'Critical risk to public safety': Latest overdose death count shows worst February on record for B.C.
VANCOUVER -- For the 11th month in a row, more than 100 people have died from an illicit drug overdose in B.C.
The province's coroner released the data Wednesday, revealing 155 people died in February from suspected drug toxicity. That averages to 5.5 lives lost each day and marks the second month in a row with an average number of daily deaths above five, the coroner says.
The latest figures also marked the most overdose deaths ever recorded in the month of February, and a 107 per cent increase over the same month last year.
"The number of deaths due to toxic illicit drugs in February highlights the ongoing critical risk to public health and safety from the illicit drug market," said Lisa Lapointe, B.C.'s chief coroner, in a news release.
"I extend my sincere sympathy to everyone who has lost a beloved family member or friend to substance use. The continued tragic and unprecedented rate of death in B.C. highlights the urgent need for a multi-faceted, evidence-based and accessible system of care for those experiencing problematic substance use."
The latest data also showed an age-based trend officials have noted in recent years. While fatal overdoses still tend to impact a younger population, 40 per cent of the deaths that happened in 2021 so far were people aged 50 and older. And 15 per cent of the total deaths were people aged 60 and older.
Most deaths are occurring in Vancouver, Surrey and Victoria, the coroner's report says.
Of the 155 deaths recorded in February, carfentanil, a more lethal analogue of fentanyl, was found in 18 of the cases. That surpassed January's figure of 14, which had broken a record last set in April 2019.
"This data emphasizes the alarming increase in the toxicity of the illicit drug supply throughout B.C.," Lapointe said.
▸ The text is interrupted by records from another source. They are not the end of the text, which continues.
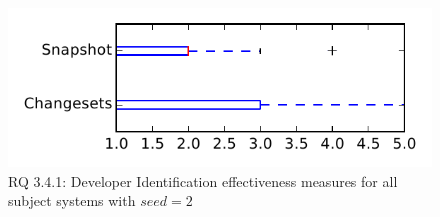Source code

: 
\begin{figure}
\centering
\includegraphics[height=0.4\textheight]{figures/dit_seed/rq1_tiny_2}
\caption{RQ 3.4.1: Developer Identification effectiveness measures for all subject systems with $seed=2$}
\label{fig:dit_seed:rq1:tiny}
\end{figure}
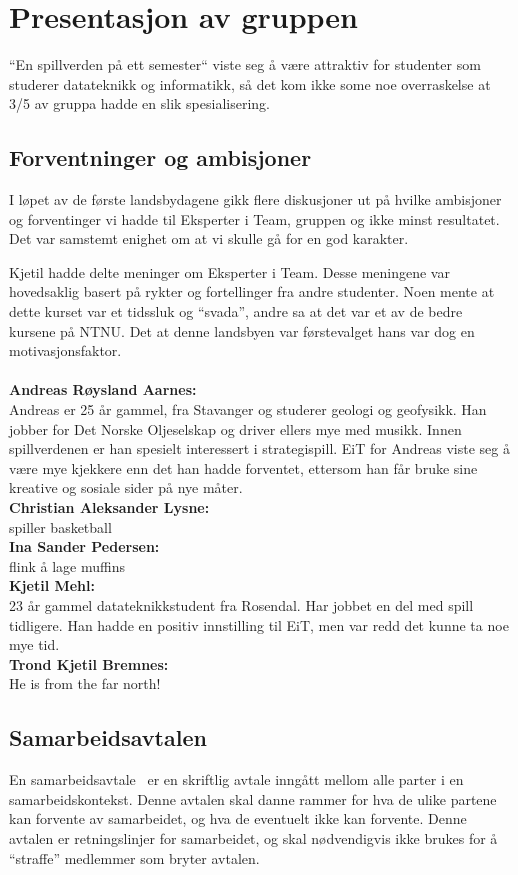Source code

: \section{Presentasjon av gruppen}
``En spillverden på ett semester`` viste seg å være attraktiv for
studenter som studerer datateknikk og informatikk, så det kom ikke some
noe overraskelse at 3/5 av gruppa hadde en slik spesialisering.

\subsection{Forventninger og ambisjoner}
I løpet av de første landsbydagene gikk flere diskusjoner ut på hvilke
ambisjoner og forventinger vi hadde til Eksperter i Team, gruppen og
ikke minst resultatet. Det var samstemt enighet om at vi skulle gå for
en god karakter.

Kjetil hadde delte meninger om Eksperter i Team. Desse meningene var
hovedsaklig basert på rykter og fortellinger fra andre studenter. Noen
mente at dette kurset var et tidssluk og ``svada'', andre sa at det var
et av de bedre kursene på NTNU. Det at denne landsbyen var førstevalget
hans var dog en motivasjonsfaktor.
\\
\\
\textbf{Andreas Røysland Aarnes:}\\
Andreas er 25 år gammel, fra Stavanger og studerer geologi og geofysikk. Han jobber for Det Norske Oljeselskap og driver ellers mye med musikk. Innen spillverdenen er han spesielt interessert i strategispill. EiT for Andreas viste seg å være mye kjekkere enn det han hadde forventet, ettersom han får bruke sine kreative og sosiale sider på nye måter. \\
\textbf{Christian Aleksander Lysne:}\\
spiller basketball \\
\textbf{Ina Sander Pedersen:}\\
flink å lage muffins \\
\textbf{Kjetil Mehl:}\\
23 år gammel datateknikkstudent fra Rosendal. Har jobbet en del med
spill tidligere. Han hadde en positiv innstilling til EiT, men var
redd det kunne ta noe mye tid.\\
\textbf{Trond Kjetil Bremnes:}\\
He is from the far north! \\

\subsection{Samarbeidsavtalen}
En samarbeidsavtale~\cite{samarbeidsavtale} er en skriftlig avtale
inngått mellom alle parter i en samarbeidskontekst. Denne avtalen skal
danne rammer for hva de ulike partene kan forvente av samarbeidet, og
hva de eventuelt ikke kan forvente. Denne avtalen er retningslinjer for
samarbeidet, og skal nødvendigvis ikke brukes for å ``straffe''
medlemmer som bryter avtalen.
"Across the province, the risk of serious harm or death is very real for anyone using a substance purchased from the illicit market. Decisive action is urgently needed to ensure an accessible, regulated safe supply and to provide people with the supervised consumption, treatment and recovery services they need."
Lapointe is not the only one calling for better access to a regulated safe supply of pharmaceutical narcotics.
Drug users and policy advocates are also saying expanding that program has the potential to very quickly reduce the number of deaths from toxic drugs.
"It doesn't matter if you use every day or you use once a year, it's still the same death. And we can't let this continue,” said advocate Karen Ward.
The province estimates there are about 77,000 people in B.C. who have been diagnosed with opioid use disorder, but only 3,329 have access to hydromorphone – a safer alternative to toxic street drugs.
Sheila Malcolmson, the minister of mental health and addictions, says the government has plans to dramatically increase that number but it will take time to train more medical professionals to provide appropriate prescriptions.
“British Columbians can be proud of how we’re pushing the boundaries and moving this work forward ahead of the rest of the country,” Malcolmson said. “And we’re determined to do this as quickly and safely as we can.”
So far this year, 329 people have died of illicit drug overdoses the most recent overdose data says.